I was also very passive and afraid to voice out my idea, I let some people lived my life for me. I based my actions on what other people will say about me. I didn’t ask my self if what I really like. Until I became somebody I am not. I have to discover the real me and my true desires and goals in life. That it’s okay being me, I am perfectly imperfect and I have to accept my self for the moment including my flaws and weaknesses. My ideas and opinions matter because I matter. I am a child of the universe I am one with the universe. I am here for a reason.

I was also told that God is that beard looking guy who will punish every mistake I made and will ensure that I go to hell if I didn’t repent. I was so overcome with guilt and it adds up to not liking myself because I saw myself as a sinner unworthy of love and forgiveness. There are so many religious traditions and practices that I came to question because it doesn’t resonate with my soul. I keep searching and examining my beliefs towards God. What I found out is that He is a piece of me, He lives in me and always available every time I needed Him. He is the life source not dependent upon with so many religious labels and beliefs that made people misunderstood and mistreated each other

I also let go of my false belief that I am unworthy to be loved and be happy, that I deserve to be cheated and it’s okay to cheat. I have to draw my boundaries and forgive those people who’ve hurt me in the past. And also forgive myself for letting others hurt me. I deserve love, coming not only from romantic relationship but from every being in this planet. That I am love, so is everyone around me. We are all connected. We are One.

I have to embrace pain and learn my lesson. Because that is the only way to heal and learn to let go of all those beliefs that hinders me from serving my true purpose on earth. I was subconsciously creating the same scenario in my life and it won’t change unless I change my beliefs. Life is not about playing the victim game, I have the power to create things, circumstances happened because I have created them in my mind and eventually became my reality.

I also learned to let go of some people whose field of vibration does not resonate with mine and met a few spiritual friends along the way. It was not an easy journey. But once I’ve decided to take part in it there is no turning back. And it’s worth everything I’ve been through and will be going through in the future. I am just starting and have to brace my self for more exciting roller coaster ride.

Journey Towards Myself

I grew up always relying on other people’s opinion. They say I’m not beautiful compared to my mother and sister. So I’m ugly. That this is what I’m supposed to do, I have to take this course in college, I am supposed to find a man like this and marry, to be successful I have to have this and that, be like this and so on. Every time they say something not good, my world collapses, I was very passive, sensitive and a certified people pleaser. I don’t have confidence in myself, I find it hard to express my ideas and opinion. My actions are based on what others will say about me. I believe in what they tell me who I am. I forgot to ask my self how I felt and what I really like. I don’t know the real me anymore. I hated myself for not being me,

Until something happened that stripped me off of that false perspective I had with my self. I couldn’t believed it. I came to know the side of me that I ignored for a long time. And I had a hard time accepting it. I tried to hold on to that false ego of mine. Until there is nothing I can do but to let go because I cannot bear the pain of holding on anymore.

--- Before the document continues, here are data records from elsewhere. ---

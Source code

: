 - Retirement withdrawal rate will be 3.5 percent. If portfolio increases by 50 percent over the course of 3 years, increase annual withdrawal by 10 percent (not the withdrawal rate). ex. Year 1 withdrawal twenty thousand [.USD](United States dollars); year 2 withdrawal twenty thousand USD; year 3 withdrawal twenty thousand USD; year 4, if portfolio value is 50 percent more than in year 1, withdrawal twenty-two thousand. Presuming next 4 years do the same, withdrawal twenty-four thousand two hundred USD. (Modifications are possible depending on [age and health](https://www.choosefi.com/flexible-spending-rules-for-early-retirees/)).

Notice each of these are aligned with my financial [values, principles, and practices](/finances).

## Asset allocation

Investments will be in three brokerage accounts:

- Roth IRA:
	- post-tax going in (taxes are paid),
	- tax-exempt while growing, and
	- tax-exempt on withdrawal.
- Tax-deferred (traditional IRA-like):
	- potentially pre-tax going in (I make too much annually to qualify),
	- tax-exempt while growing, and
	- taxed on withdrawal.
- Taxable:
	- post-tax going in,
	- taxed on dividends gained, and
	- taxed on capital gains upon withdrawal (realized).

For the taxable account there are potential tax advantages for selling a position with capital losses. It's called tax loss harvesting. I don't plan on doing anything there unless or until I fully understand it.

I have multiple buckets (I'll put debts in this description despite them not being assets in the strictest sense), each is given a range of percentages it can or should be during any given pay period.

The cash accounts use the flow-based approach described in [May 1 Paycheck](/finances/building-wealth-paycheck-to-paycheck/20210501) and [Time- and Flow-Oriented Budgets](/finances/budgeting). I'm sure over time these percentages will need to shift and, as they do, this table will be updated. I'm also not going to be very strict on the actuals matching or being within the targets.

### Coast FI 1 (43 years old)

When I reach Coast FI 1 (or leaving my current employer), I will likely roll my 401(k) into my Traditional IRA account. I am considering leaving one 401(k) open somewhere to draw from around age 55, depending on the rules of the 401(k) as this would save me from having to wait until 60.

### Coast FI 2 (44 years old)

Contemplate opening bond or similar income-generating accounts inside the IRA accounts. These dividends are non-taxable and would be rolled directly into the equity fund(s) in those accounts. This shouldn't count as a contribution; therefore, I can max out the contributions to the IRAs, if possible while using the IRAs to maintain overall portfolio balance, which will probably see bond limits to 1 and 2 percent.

Right now I’m still in the process of letting go sometimes I still want to hold on. And I have to remind myself that there is no other way to get to the other side but to let go. To let go of what other people think about me. To let go of every false perspective I had with my self, with other people and all the things around me. I have to fully embrace and accept the real me including all my weaknesses and imperfections. I have to be broken to be whole again. I don’t have to be afraid of the unknown and have an explanation for everything. It’s okay to say I don’t know. That in order to truly live I have to feel, be present, be alive. Because that is the only way how I will get connected with the divine within me.